*** Block opens ***
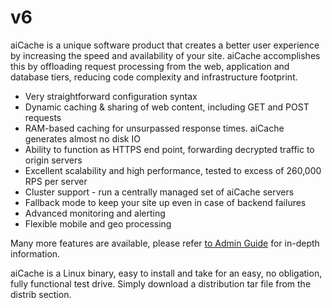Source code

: # v6
aiCache is a unique software product that creates a better user experience by increasing the speed and availability of your site. aiCache accomplishes this by offloading request processing from the web, application and database tiers, reducing code complexity and infrastructure footprint.

* Very straightforward configuration syntax
* Dynamic caching & sharing of web content, including GET and POST requests
* RAM-based caching for unsurpassed response times. aiCache generates almost no disk IO
* Ability to function as HTTPS end point, forwarding decrypted traffic to origin servers
* Excellent scalability and high performance, tested to excess of 260,000 RPS per server
* Cluster support - run a centrally managed set of aiCache servers
* Fallback mode to keep your site up even in case of backend failures
* Advanced monitoring and alerting
* Flexible mobile and geo processing

Many more features are available, please refer [to Admin Guide](https://github.com/aicache/v6/blob/master/doc/aicache_adm_guide-600.pdf) for in-depth information.

aiCache is a Linux binary, easy to install and take for an easy, no obligation, fully functional test drive. Simply download a distribution tar file from the distrib section.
*** Block closes ***
* What is expected: Could you retype exactly the lines above, starting at the line that contains "and POST requests" and ending at the line that contains "monitoring and alerting", and nothing more?

* Solution for this task:
* Dynamic caching & sharing of web content, including GET and POST requests
* RAM-based caching for unsurpassed response times. aiCache generates almost no disk IO
* Ability to function as HTTPS end point, forwarding decrypted traffic to origin servers
* Excellent scalability and high performance, tested to excess of 260,000 RPS per server
* Cluster support - run a centrally managed set of aiCache servers
* Fallback mode to keep your site up even in case of backend failures
* Advanced monitoring and alerting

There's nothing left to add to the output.